*** Opening Extracted records ***

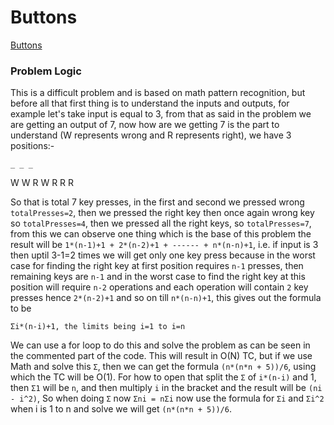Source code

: # Buttons
[Buttons](https://codeforces.com/problemset/problem/268/B)

### Problem Logic
This is a difficult problem and is based on math pattern recognition, but before all that first thing is to understand the inputs and outputs, for example let's take input is equal to 3, from that as said in the problem we are getting an output of 7, now how are we getting 7 is the part to understand (W represents wrong and R represents right), we have 3 positions:-

`_ _ _`

W
W
R W
R R R

So that is total 7 key presses, in the first and second we pressed wrong `totalPresses=2`, then we pressed the right key then once again wrong key so `totalPresses=4`, then we pressed all the right keys, so `totalPresses=7`, from this we can observe one thing which is the base of this problem the result will be `1*(n-1)+1 + 2*(n-2)+1 + ------ + n*(n-n)+1`, i.e. if input is 3 then uptil 3-1=2 times we will get only one key press because in the worst case for finding the right key at first position requires `n-1` presses, then remaining keys are `n-1` and in the worst case to find the right key at this position will require `n-2` operations and each operation will contain `2` key presses hence `2*(n-2)+1` and so on till `n*(n-n)+1`, this gives out the formula to be 

    Σi*(n-i)+1, the limits being i=1 to i=n

We can use a for loop to do this and solve the problem as can be seen in the commented part of the code. This will result in O(N) TC, but if we use Math and solve this `Σ`, then we can get the formula `(n*(n*n + 5))/6`, using which the TC will be O(1). For how to open that split the `Σ` of `i*(n-i)` and 1, then `Σ1` will be `n`, and then multiply `i` in the bracket and the result will be `(ni - i^2)`, So when doing `Σ` now `Σni = nΣi` now use the formula for `Σi` and `Σi^2` when i is 1 to n and solve we will get `(n*(n*n + 5))/6`.
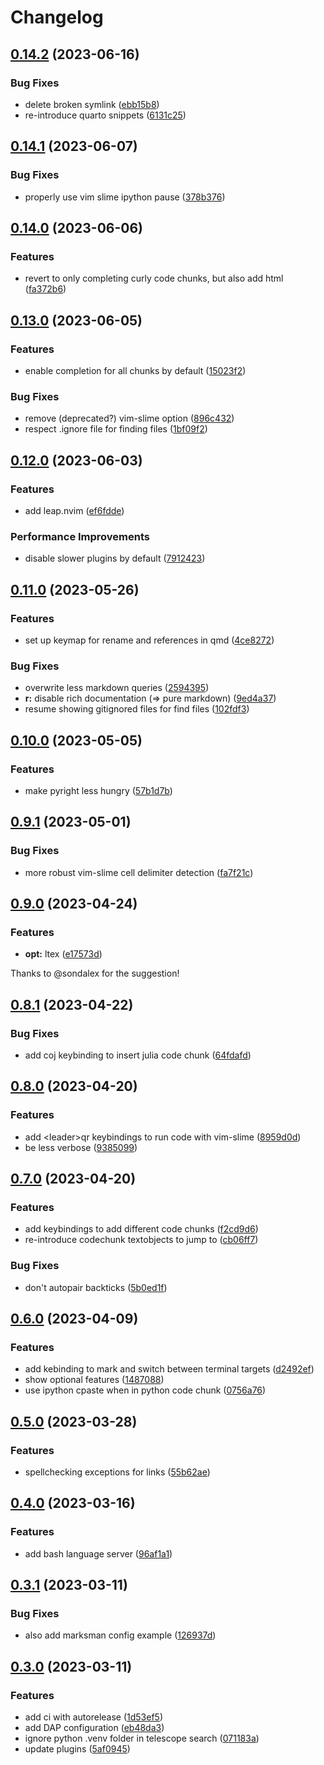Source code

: # Changelog

## [0.14.2](https://github.com/jmbuhr/quarto-nvim-kickstarter/compare/v0.14.1...v0.14.2) (2023-06-16)


### Bug Fixes

* delete broken symlink ([ebb15b8](https://github.com/jmbuhr/quarto-nvim-kickstarter/commit/ebb15b867119afb9f82df1b25442b76abb1c93cc))
* re-introduce quarto snippets ([6131c25](https://github.com/jmbuhr/quarto-nvim-kickstarter/commit/6131c2515509a00df1ccbdd530bcf3cfb2ac441d))

## [0.14.1](https://github.com/jmbuhr/quarto-nvim-kickstarter/compare/v0.14.0...v0.14.1) (2023-06-07)


### Bug Fixes

* properly use vim slime ipython pause ([378b376](https://github.com/jmbuhr/quarto-nvim-kickstarter/commit/378b3761a74480d6fe05fd5bc83609d38670e49b))

## [0.14.0](https://github.com/jmbuhr/quarto-nvim-kickstarter/compare/v0.13.0...v0.14.0) (2023-06-06)


### Features

* revert to only completing curly code chunks, but also add html ([fa372b6](https://github.com/jmbuhr/quarto-nvim-kickstarter/commit/fa372b68dded03e08735a0c7786c62110c6b91a1))

## [0.13.0](https://github.com/jmbuhr/quarto-nvim-kickstarter/compare/v0.12.0...v0.13.0) (2023-06-05)


### Features

* enable completion for all chunks by default ([15023f2](https://github.com/jmbuhr/quarto-nvim-kickstarter/commit/15023f25b68930db951e15f478d0082ccfb2ce72))


### Bug Fixes

* remove (deprecated?) vim-slime option ([896c432](https://github.com/jmbuhr/quarto-nvim-kickstarter/commit/896c432ba0ad5676bf36c918f050f9193a87586b))
* respect .ignore file for finding files ([1bf09f2](https://github.com/jmbuhr/quarto-nvim-kickstarter/commit/1bf09f2e9d16c0c398d7bebb4b5965b15fe2e98c))

## [0.12.0](https://github.com/jmbuhr/quarto-nvim-kickstarter/compare/v0.11.0...v0.12.0) (2023-06-03)


### Features

* add leap.nvim ([ef6fdde](https://github.com/jmbuhr/quarto-nvim-kickstarter/commit/ef6fdde2c011d7703bc7e345c4cf1d5f5cf9887d))


### Performance Improvements

* disable slower plugins by default ([7912423](https://github.com/jmbuhr/quarto-nvim-kickstarter/commit/7912423229bc360b1673b65e3743397a85200103))

## [0.11.0](https://github.com/jmbuhr/quarto-nvim-kickstarter/compare/v0.10.0...v0.11.0) (2023-05-26)


### Features

* set up keymap for rename and references in qmd ([4ce8272](https://github.com/jmbuhr/quarto-nvim-kickstarter/commit/4ce8272e8bd9a6f6dccf96ebf5e09306e5855fda))


### Bug Fixes

* overwrite less markdown queries ([2594395](https://github.com/jmbuhr/quarto-nvim-kickstarter/commit/2594395789a7e4080ff8e4381aa6a53de8a79f3e))
* **r:** disable rich documentation (=&gt; pure markdown) ([9ed4a37](https://github.com/jmbuhr/quarto-nvim-kickstarter/commit/9ed4a3734ffbaeb17bd9948ff26dc2e2fd1558bf))
* resume showing gitignored files for find files ([102fdf3](https://github.com/jmbuhr/quarto-nvim-kickstarter/commit/102fdf3a1140729b382a3b7950604b8270b795e7))

## [0.10.0](https://github.com/jmbuhr/quarto-nvim-kickstarter/compare/v0.9.1...v0.10.0) (2023-05-05)


### Features

* make pyright less hungry ([57b1d7b](https://github.com/jmbuhr/quarto-nvim-kickstarter/commit/57b1d7b702ece0a32af2143ced163da31134252f))

## [0.9.1](https://github.com/jmbuhr/quarto-nvim-kickstarter/compare/v0.9.0...v0.9.1) (2023-05-01)


### Bug Fixes

* more robust vim-slime cell delimiter detection ([fa7f21c](https://github.com/jmbuhr/quarto-nvim-kickstarter/commit/fa7f21c5ccd4ac9b1deb034851a9f7bf7f9115b2))

## [0.9.0](https://github.com/jmbuhr/quarto-nvim-kickstarter/compare/v0.8.1...v0.9.0) (2023-04-24)


### Features

* **opt:** ltex ([e17573d](https://github.com/jmbuhr/quarto-nvim-kickstarter/commit/e17573dfbc708918442b9b7b2015d501cff72029))

Thanks to @sondalex for the suggestion!

## [0.8.1](https://github.com/jmbuhr/quarto-nvim-kickstarter/compare/v0.8.0...v0.8.1) (2023-04-22)


### Bug Fixes

* add coj keybinding to insert julia code chunk ([64fdafd](https://github.com/jmbuhr/quarto-nvim-kickstarter/commit/64fdafde61a438f654f186c38f9f431fb0f778a2))

## [0.8.0](https://github.com/jmbuhr/quarto-nvim-kickstarter/compare/v0.7.0...v0.8.0) (2023-04-20)


### Features

* add &lt;leader&gt;qr keybindings to run code with vim-slime ([8959d0d](https://github.com/jmbuhr/quarto-nvim-kickstarter/commit/8959d0d4b468394ee901348d424a7e9d0d8d8e37))
* be less verbose ([9385099](https://github.com/jmbuhr/quarto-nvim-kickstarter/commit/93850996bbc58f74e29a276b3293c55fddc5d650))

## [0.7.0](https://github.com/jmbuhr/quarto-nvim-kickstarter/compare/v0.6.0...v0.7.0) (2023-04-20)


### Features

* add keybindings to add different code chunks ([f2cd9d6](https://github.com/jmbuhr/quarto-nvim-kickstarter/commit/f2cd9d619b7a6efdcaa04e939382df78f1b73b5c))
* re-introduce codechunk textobjects to jump to ([cb06ff7](https://github.com/jmbuhr/quarto-nvim-kickstarter/commit/cb06ff7e16b31ebcf26271905dd0c1e477e4d3f9))


### Bug Fixes

* don't autopair backticks ([5b0ed1f](https://github.com/jmbuhr/quarto-nvim-kickstarter/commit/5b0ed1f214fc7f160aaedda85d2bacb03686d990))

## [0.6.0](https://github.com/jmbuhr/quarto-nvim-kickstarter/compare/v0.5.0...v0.6.0) (2023-04-09)


### Features

* add kebinding to mark and switch between terminal targets ([d2492ef](https://github.com/jmbuhr/quarto-nvim-kickstarter/commit/d2492efa67779466fee95beb1c61b9ba899ce0d3))
* show optional features ([1487088](https://github.com/jmbuhr/quarto-nvim-kickstarter/commit/148708815987bf41e88f918a45eda64247db094b))
* use ipython cpaste when in python code chunk ([0756a76](https://github.com/jmbuhr/quarto-nvim-kickstarter/commit/0756a76273420edf78c9919ef9a58c180fd07f54))

## [0.5.0](https://github.com/jmbuhr/quarto-nvim-kickstarter/compare/v0.4.0...v0.5.0) (2023-03-28)


### Features

* spellchecking exceptions for links ([55b62ae](https://github.com/jmbuhr/quarto-nvim-kickstarter/commit/55b62ae3a7cff76b30cb1b3243c69aa023a6cb8d))

## [0.4.0](https://github.com/jmbuhr/quarto-nvim-kickstarter/compare/v0.3.1...v0.4.0) (2023-03-16)


### Features

* add bash language server ([96af1a1](https://github.com/jmbuhr/quarto-nvim-kickstarter/commit/96af1a13b97881d1b9334d5b3c7791c84c4b73b9))

## [0.3.1](https://github.com/jmbuhr/quarto-nvim-kickstarter/compare/v0.3.0...v0.3.1) (2023-03-11)


### Bug Fixes

* also add marksman config example ([126937d](https://github.com/jmbuhr/quarto-nvim-kickstarter/commit/126937dbc0770512142a5171c6f711c357adb4f3))

## [0.3.0](https://github.com/jmbuhr/quarto-nvim-kickstarter/compare/v0.2.0...v0.3.0) (2023-03-11)


### Features

* add ci with autorelease ([1d53ef5](https://github.com/jmbuhr/quarto-nvim-kickstarter/commit/1d53ef5d86b6dc5b1e9b3482483e9efc00cdaf74))
* add DAP configuration ([eb48da3](https://github.com/jmbuhr/quarto-nvim-kickstarter/commit/eb48da3b897b4bf885fa9f2d51fdd173a54ac8f2))
* ignore python .venv folder in telescope search ([071183a](https://github.com/jmbuhr/quarto-nvim-kickstarter/commit/071183a0bcdc3f095e7325d6d305e7e7f481f6d1))
* update plugins ([5af0945](https://github.com/jmbuhr/quarto-nvim-kickstarter/commit/5af094561492d0a6ff9cfb6613d9c200148c282c))
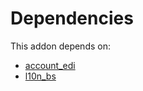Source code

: # Dependencies

This addon depends on:

- [account_edi](../../../../../oca-ocb-accounting/odoo-bringout-oca-ocb-account_edi)
- [l10n_bs](../../../../../odoo-bringout-l10n_bs)
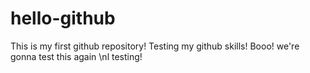 # hello-github
This is my first github repository!
Testing my github skills!
Booo!
we're gonna test this again \nl
testing!
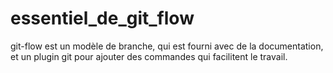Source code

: # essentiel_de_git_flow
git-flow est un modèle de branche, qui est fourni avec de la documentation, et un plugin git pour ajouter des commandes qui facilitent le travail.

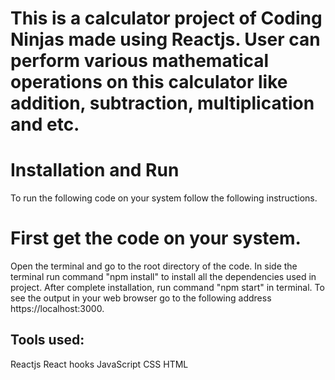 # This is a calculator project of Coding Ninjas made using Reactjs. User can perform various mathematical operations on this calculator like addition, subtraction, multiplication and etc.


# Installation and Run
To run the following code on your system follow the following instructions.

# First get the code on your system.
Open the terminal and go to the root directory of the code.
In side the terminal run command "npm install" to install all the dependencies used in project.
After complete installation, run command "npm start" in terminal.
To see the output in your web browser go to the following address https://localhost:3000.

## Tools used:
Reactjs
React hooks
JavaScript
CSS
HTML
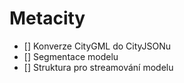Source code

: # Metacity

- [] Konverze CityGML do CityJSONu
- [] Segmentace modelu
- [] Struktura pro streamování modelu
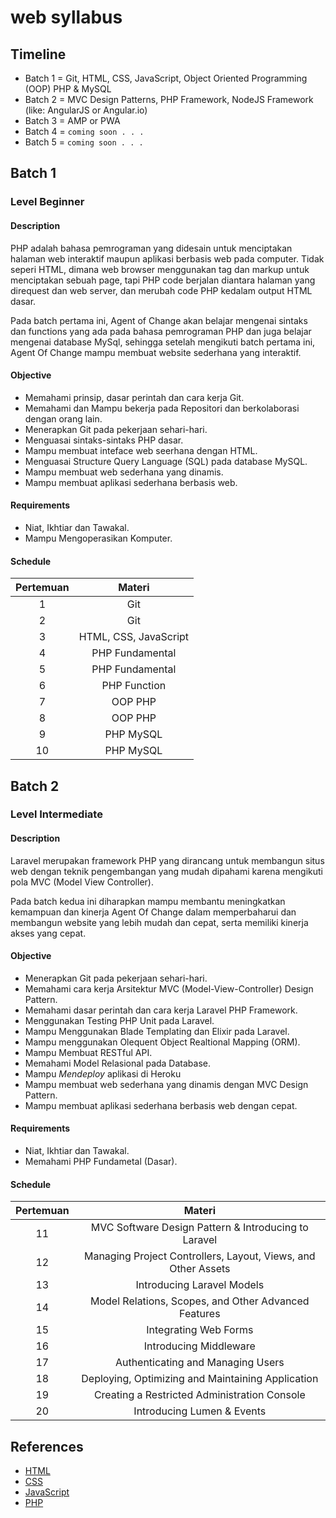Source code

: # web syllabus

## Timeline

- Batch 1 = Git, HTML, CSS, JavaScript, Object Oriented Programming (OOP) PHP & MySQL
- Batch 2 = MVC Design Patterns, PHP Framework, NodeJS Framework (like: AngularJS or Angular.io)
- Batch 3 = AMP or PWA
- Batch 4 = `coming soon . . .`
- Batch 5 = `coming soon . . .`

<div class="divider"></div>

## Batch 1

### Level Beginner

#### Description				
PHP adalah bahasa pemrograman yang didesain untuk menciptakan halaman web interaktif maupun aplikasi berbasis web pada computer. Tidak seperi HTML, dimana web browser menggunakan tag dan markup untuk menciptakan sebuah page, tapi PHP code berjalan diantara halaman yang direquest dan web server, dan merubah code PHP kedalam output HTML dasar.																		

Pada batch pertama ini, Agent of Change akan belajar mengenai sintaks dan functions yang ada pada bahasa pemrograman PHP dan juga belajar mengenai database MySql, sehingga setelah mengikuti batch pertama ini, Agent Of Change mampu membuat website sederhana yang interaktif.

#### Objective
- Memahami prinsip, dasar perintah dan cara kerja Git.
- Memahami dan Mampu bekerja pada Repositori dan berkolaborasi dengan orang lain.								
- Menerapkan Git pada pekerjaan sehari-hari.							
- Menguasai sintaks-sintaks PHP dasar.				
- Mampu membuat inteface web seerhana dengan HTML.				
- Menguasai Structure Query Language (SQL) pada database MySQL.				
- Mampu membuat web sederhana yang dinamis.				
- Mampu membuat aplikasi sederhana berbasis web.				

#### Requirements
- Niat, Ikhtiar dan Tawakal.
- Mampu Mengoperasikan Komputer.

#### Schedule

| Pertemuan |         Materi        |
|:---------:|:---------------------:|
|     1     | Git                   |
|     2     | Git                   |
|     3     | HTML, CSS, JavaScript |
|     4     | PHP Fundamental       |
|     5     | PHP Fundamental       |
|     6     | PHP Function          |
|     7     | OOP PHP               |
|     8     | OOP PHP               |
|     9     | PHP MySQL             |
|     10    | PHP MySQL             |

<div class="divider"></div>

## Batch 2

### Level Intermediate

#### Description
Laravel merupakan framework PHP yang dirancang untuk membangun situs web dengan teknik pengembangan yang mudah dipahami karena mengikuti pola MVC (Model View Controller).														

Pada batch kedua ini diharapkan mampu membantu meningkatkan kemampuan dan kinerja Agent Of Change dalam memperbaharui dan membangun website yang lebih mudah dan cepat, serta memiliki kinerja akses yang cepat.														

#### Objective
- Menerapkan Git pada pekerjaan sehari-hari.						
- Memahami cara kerja Arsitektur MVC (Model-View-Controller) Design Pattern.
- Memahami dasar perintah dan cara kerja Laravel PHP Framework.		
- Menggunakan Testing PHP Unit pada Laravel.
- Mampu Menggunakan Blade Templating dan Elixir pada Laravel.
- Mampu menggunakan Olequent Object Realtional Mapping (ORM).
- Mampu Membuat RESTful API.
- Memahami Model Relasional pada Database.
- Mampu *Mendeploy* aplikasi di Heroku				
- Mampu membuat web sederhana yang dinamis dengan MVC Design Pattern.				
- Mampu membuat aplikasi sederhana berbasis web dengan cepat.				

#### Requirements
- Niat, Ikhtiar dan Tawakal.
- Memahami PHP Fundametal (Dasar).

#### Schedule											

| Pertemuan |                             Materi                            |
|:---------:|:-------------------------------------------------------------:|
|     11    | MVC Software Design Pattern & Introducing to Laravel          |
|     12    | Managing Project Controllers, Layout, Views, and Other Assets |
|     13    | Introducing Laravel Models                                    |
|     14    | Model Relations, Scopes, and Other Advanced Features          |
|     15    | Integrating Web Forms                                         |
|     16    | Introducing Middleware                                        |
|     17    | Authenticating and Managing Users                             |
|     18    | Deploying, Optimizing and Maintaining Application             |
|     19    | Creating a Restricted Administration Console                  |
|     20    | Introducing Lumen & Events                                    |

<div class="divider"></div>

## References
- [HTML](https://www.w3schools.com/html/default.asp)
- [CSS](https://www.w3schools.com/css/default.asp)
- [JavaScript](https://www.w3schools.com/js/default.asp)
- [PHP](https://www.w3schools.com/php/)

*** Closing Extracted records ***

The problem => Where does the string "ipython" appear in the records above? Show every line that holds it.

Exercise result =>
* properly use vim slime ipython pause ([378b376](https://github.com/jmbuhr/quarto-nvim-kickstarter/commit/378b3761a74480d6fe05fd5bc83609d38670e49b))
* use ipython cpaste when in python code chunk ([0756a76](https://github.com/jmbuhr/quarto-nvim-kickstarter/commit/0756a76273420edf78c9919ef9a58c180fd07f54))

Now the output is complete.